*** Begin section ***

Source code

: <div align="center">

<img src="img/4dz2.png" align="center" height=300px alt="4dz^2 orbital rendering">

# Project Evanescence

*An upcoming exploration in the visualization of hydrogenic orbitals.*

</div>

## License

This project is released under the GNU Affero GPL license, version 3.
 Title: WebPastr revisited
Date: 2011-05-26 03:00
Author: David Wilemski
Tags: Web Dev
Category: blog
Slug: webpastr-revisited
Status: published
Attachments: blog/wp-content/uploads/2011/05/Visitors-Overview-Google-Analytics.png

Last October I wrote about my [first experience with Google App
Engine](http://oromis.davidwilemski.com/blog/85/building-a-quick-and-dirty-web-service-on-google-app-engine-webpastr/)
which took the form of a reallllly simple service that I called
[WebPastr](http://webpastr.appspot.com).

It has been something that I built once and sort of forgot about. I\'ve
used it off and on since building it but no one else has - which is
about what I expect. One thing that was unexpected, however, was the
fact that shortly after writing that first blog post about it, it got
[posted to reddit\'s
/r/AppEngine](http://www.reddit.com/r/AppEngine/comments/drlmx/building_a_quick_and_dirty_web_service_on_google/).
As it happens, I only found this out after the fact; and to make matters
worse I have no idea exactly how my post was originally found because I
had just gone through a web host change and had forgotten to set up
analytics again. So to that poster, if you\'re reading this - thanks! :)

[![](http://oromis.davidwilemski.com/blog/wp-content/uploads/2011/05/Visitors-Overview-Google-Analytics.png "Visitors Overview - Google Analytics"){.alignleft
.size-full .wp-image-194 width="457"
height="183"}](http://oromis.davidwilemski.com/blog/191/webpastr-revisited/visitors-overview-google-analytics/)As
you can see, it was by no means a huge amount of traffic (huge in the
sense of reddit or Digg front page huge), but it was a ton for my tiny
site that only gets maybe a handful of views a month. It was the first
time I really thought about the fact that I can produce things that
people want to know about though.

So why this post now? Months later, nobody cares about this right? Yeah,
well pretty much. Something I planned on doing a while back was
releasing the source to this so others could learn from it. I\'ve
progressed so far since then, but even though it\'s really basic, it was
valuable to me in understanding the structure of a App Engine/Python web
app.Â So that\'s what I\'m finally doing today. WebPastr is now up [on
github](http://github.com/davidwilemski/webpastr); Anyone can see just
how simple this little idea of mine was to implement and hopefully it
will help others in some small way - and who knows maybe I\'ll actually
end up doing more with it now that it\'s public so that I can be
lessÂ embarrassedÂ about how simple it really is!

*** End section ***

§ PROMPT: Write out every entry again, keeping each line exactly the same.

§ EXERCISE ANSWER:
Source code

: <div align="center">

<img src="img/4dz2.png" align="center" height=300px alt="4dz^2 orbital rendering">

# Project Evanescence

*An upcoming exploration in the visualization of hydrogenic orbitals.*

</div>

## License

This project is released under the GNU Affero GPL license, version 3.
 Title: WebPastr revisited
Date: 2011-05-26 03:00
Author: David Wilemski
Tags: Web Dev
Category: blog
Slug: webpastr-revisited
Status: published
Attachments: blog/wp-content/uploads/2011/05/Visitors-Overview-Google-Analytics.png

Last October I wrote about my [first experience with Google App
Engine](http://oromis.davidwilemski.com/blog/85/building-a-quick-and-dirty-web-service-on-google-app-engine-webpastr/)
which took the form of a reallllly simple service that I called
[WebPastr](http://webpastr.appspot.com).

It has been something that I built once and sort of forgot about. I\'ve
used it off and on since building it but no one else has - which is
about what I expect. One thing that was unexpected, however, was the
fact that shortly after writing that first blog post about it, it got
[posted to reddit\'s
/r/AppEngine](http://www.reddit.com/r/AppEngine/comments/drlmx/building_a_quick_and_dirty_web_service_on_google/).
As it happens, I only found this out after the fact; and to make matters
worse I have no idea exactly how my post was originally found because I
had just gone through a web host change and had forgotten to set up
analytics again. So to that poster, if you\'re reading this - thanks! :)

[![](http://oromis.davidwilemski.com/blog/wp-content/uploads/2011/05/Visitors-Overview-Google-Analytics.png "Visitors Overview - Google Analytics"){.alignleft
.size-full .wp-image-194 width="457"
height="183"}](http://oromis.davidwilemski.com/blog/191/webpastr-revisited/visitors-overview-google-analytics/)As
you can see, it was by no means a huge amount of traffic (huge in the
sense of reddit or Digg front page huge), but it was a ton for my tiny
site that only gets maybe a handful of views a month. It was the first
time I really thought about the fact that I can produce things that
people want to know about though.

So why this post now? Months later, nobody cares about this right? Yeah,
well pretty much. Something I planned on doing a while back was
releasing the source to this so others could learn from it. I\'ve
progressed so far since then, but even though it\'s really basic, it was
valuable to me in understanding the structure of a App Engine/Python web
app.Â So that\'s what I\'m finally doing today. WebPastr is now up [on
github](http://github.com/davidwilemski/webpastr); Anyone can see just
how simple this little idea of mine was to implement and hopefully it
will help others in some small way - and who knows maybe I\'ll actually
end up doing more with it now that it\'s public so that I can be
lessÂ embarrassedÂ about how simple it really is!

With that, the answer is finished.